Aryansh Omray is a data science engineer at Microsoft and a technology blogger on Medium

One of the fundamental problems in the field of machine learning is how to learn the representation of complex data is machine learning.

The importance of this task lies in the vast amount of unstructured and unlabelled data that exists and can only be understood through unsupervised learning. Density estimation, anomaly detection, text summarization, data clustering, bioinformatics, DNA modeling, and many other applications are required to accomplish this task.

Over the years, researchers have developed many methods to learn probability distributions of large data sets, including generative adversarial networks (gans), variational self-encoders (VAE) and Normalizing Flow.

In this paper, Normalizing Flow is introduced to overcome the deficiencies of GAN and VAE.
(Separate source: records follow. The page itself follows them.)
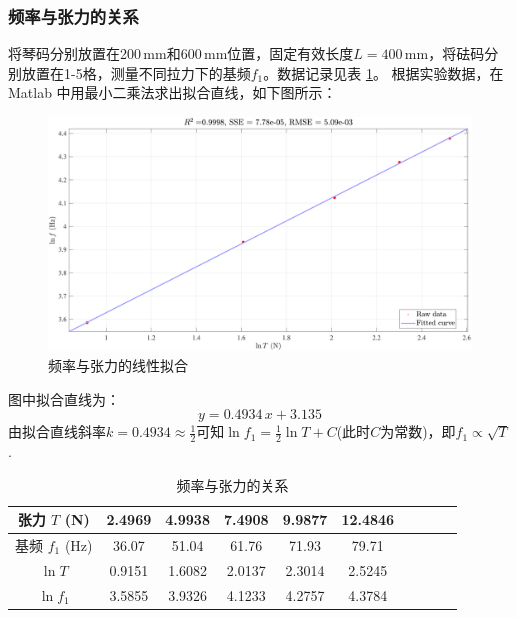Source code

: \documentclass[UTF8]{article}
\theoremstyle{MyLineTheoremStyle} %
\theoremstyle{MyBlockTheoremStyle} %
\theoremstyle{MySubsubsectionStyle} %
\begin{document}

\subsubsection{频率与张力的关系}
将琴码分别放置在200\,mm和600\,mm位置，固定有效长度$ L=400\,\mathrm{mm} $，将砝码分别放置在1-5格，测量不同拉力下的基频$ f_1 $。数据记录见表 \ref{频率与张力的关系}。
根据实验数据，在 Matlab 中用最小二乘法求出拟合直线，如下图所示：
\begin{figure}[H]\centering
    \includegraphics[width=0.9\columnwidth]{assets/4.pdf}
    \caption{频率与张力的线性拟合}
\end{figure}
图中拟合直线为：
\begin{equation}
y = 0.4934 \,x + 3.135
\end{equation}
由拟合直线斜率$ k=0.4934\approx\frac12 $可知$ \ln f_1=\frac 12\ln T+C $(此时$ C $为常数)，即$ f_1\propto\sqrt{T} $.

\begin{table}[H]\centering
    \caption{频率与张力的关系}
    \label{频率与张力的关系}
\begin{tabular}{cccccccccc}\toprule
    张力 $T$ (N)&2.4969&    4.9938&    7.4908&    9.9877&   12.4846\\
    \midrule
    基频 $f_1$ (Hz)&36.07&   51.04&   61.76&   71.93&   79.71\\
    $\ln T$&0.9151&   1.6082&    2.0137&    2.3014&    2.5245\\
    $\ln f_1$&3.5855&   3.9326&    4.1233&    4.2757&    4.3784\\
    \bottomrule
\end{tabular}
\end{table}
\end{document}
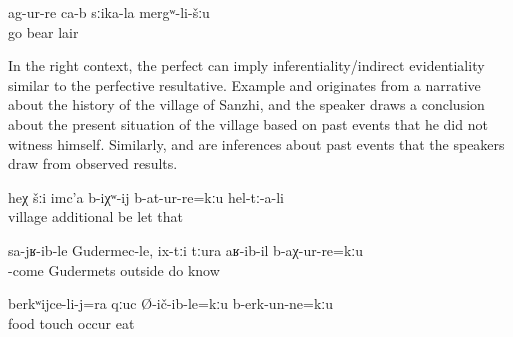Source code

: \begin{exe}
	\ex	\label{ex:‎‎‎(Apparently,) they have gone to the cave of the bear}
	\gll	ag-ur-re	ca-b	sːika-la	mergʷ-li-šːu\\
		go		bear	lair\\
	\glt	{}
\end{exe}

In the right context, the perfect can imply inferentiality\slash indirect evidentiality similar to the perfective resultative. Example  and originates from a narrative about the history of the village of Sanzhi, and the speaker draws a conclusion about the present situation of the village based on past events that he did not witness himself. Similarly,  and  are inferences about past events that the speakers draw from observed results.


%
\begin{exe}
	\ex	\label{ex:‎(Apparently,) they have not allowed the village to grow}
	\gll	heχ	šːi	imc'a	b-iχʷ-ij	b-at-ur-re=kːu	hel-tː-a-li\\
			village	additional	be	let	that\\
	\glt	{}

	\ex	\label{ex:‎(Apparently,) when he came to Gudermets he did not know that they had been thrown out (of the village)}
	\gll	sa-jʁ-ib-le	Gudermec-le,		ix-tːi	tːura	aʁ-ib-il	b-aχ-ur-re=kːu\\
		-come	Gudermets		outside	do	know\\
	\glt	{}

	\ex	\label{ex:‎‎(Apparently,) he also has not touched the food, he has not eaten}
	\gll	berkʷijce-li-j=ra	qːuc	Ø-ič-ib-le=kːu		b-erk-un-ne=kːu\\
		food	touch	occur	eat\\
	\glt	{}
\end{exe}

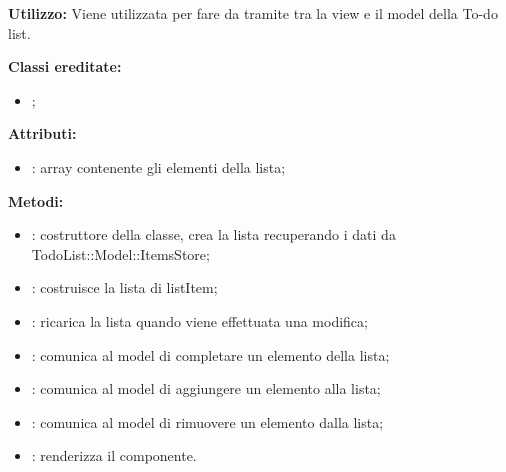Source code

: \textbf{Utilizzo:}
Viene utilizzata per fare da tramite tra la view e il model della To-do list.

\textbf{Classi ereditate:}
\begin{itemize}
	\item {};
\end{itemize}

\textbf{Attributi:}
\begin{itemize}
	\item {}: array contenente gli elementi della lista;
\end{itemize}

\textbf{Metodi:}
\begin{itemize}
	\item {}: costruttore della classe, crea la lista recuperando i dati da TodoList::Model::ItemsStore;
	\item {}: costruisce la lista di listItem;
	\item {}: ricarica la lista quando viene effettuata una modifica;
	\item {}: comunica al model di completare un elemento della lista;
	\item {}: comunica al model di aggiungere un elemento alla lista;
	\item {}: comunica al model di rimuovere un elemento dalla lista;
	\item {}: renderizza il componente.
\end{itemize}
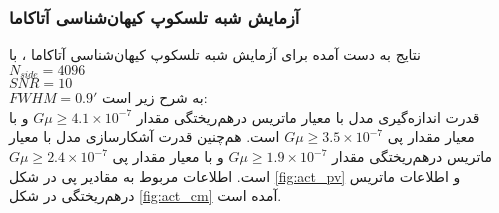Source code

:   	
  	
  	
  	
\subsubsection{آزمایش‌ شبه تلسکوپ کیهان‌شناسی آتاکاما}
  	نتایج به دست آمده برای آزمایش شبه تلسکوپ کیهان‌شناسی آتاکاما ، با\\
  	$N_{side} = 4096$ \\
  	$SNR=10$\\
  	$FWHM = 0.9'$
  	به شرح زیر است:\\
  	قدرت اندازه‌گیری مدل با معیار ماتریس در‌هم‌ریختگی مقدار 
  	$G\mu \geq 4.1\times 10^{-7}$
  	و با معیار مقدار پی 
  	$G\mu \geq 3.5\times 10^{-7}$
  	است. هم‌چنین قدرت آشکارسازی مدل با معیار ماتریس در‌هم‌ریختگی مقدار
  	$G\mu \geq 1.9\times 10^{-7}$
  	و با معیار مقدار پی 
  	$G\mu \geq 2.4\times 10^{-7}$
  	است.
  	اطلاعات مربوط به مقادیر پی در شکل
  	\ref{fig:act_pv}
  	و اطلاعات ماتریس درهم‌ریختگی در شکل
  	\ref{fig:act_cm}
  	آمده است.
Sample output of Glow model (Source)

The ability of gans and VAE is amazing, they are able to learn very complex data distribution by simple reasoning methods.

However, both GAN and VAE lack accurate assessment and inference of probability distribution, which often results in poor quality of fuzzy results in VAE, and GAN training is also faced with challenges such as mode collapse and post crash.

Therefore, Normalizing Flow came into being, trying to solve many problems of gans and VAE by using reversible functions.

Normalizing Flow

Simply put, Normalizing Flow is a set of invertible functions, or the analytic inverse of these functions can be computed. For example, f(x)=x+2 is a reversible function because every input has and only one unique output, and vice versa, while f(x)=x² is not a reversible function. Such functions are also called bijective functions.

Figure source author

As can be seen from the figure above, Normalizing Flow can transform complex data points (such as images in MNIST) into a simple Gaussian distribution and vice versa. Unlike GAN, which inputs a random vector and outputs an image, a flow-based model converts data points into simple distributions. In the case of MNIST in the figure above, we can extract random samples from gaussian distribution and recover their corresponding MNIST images.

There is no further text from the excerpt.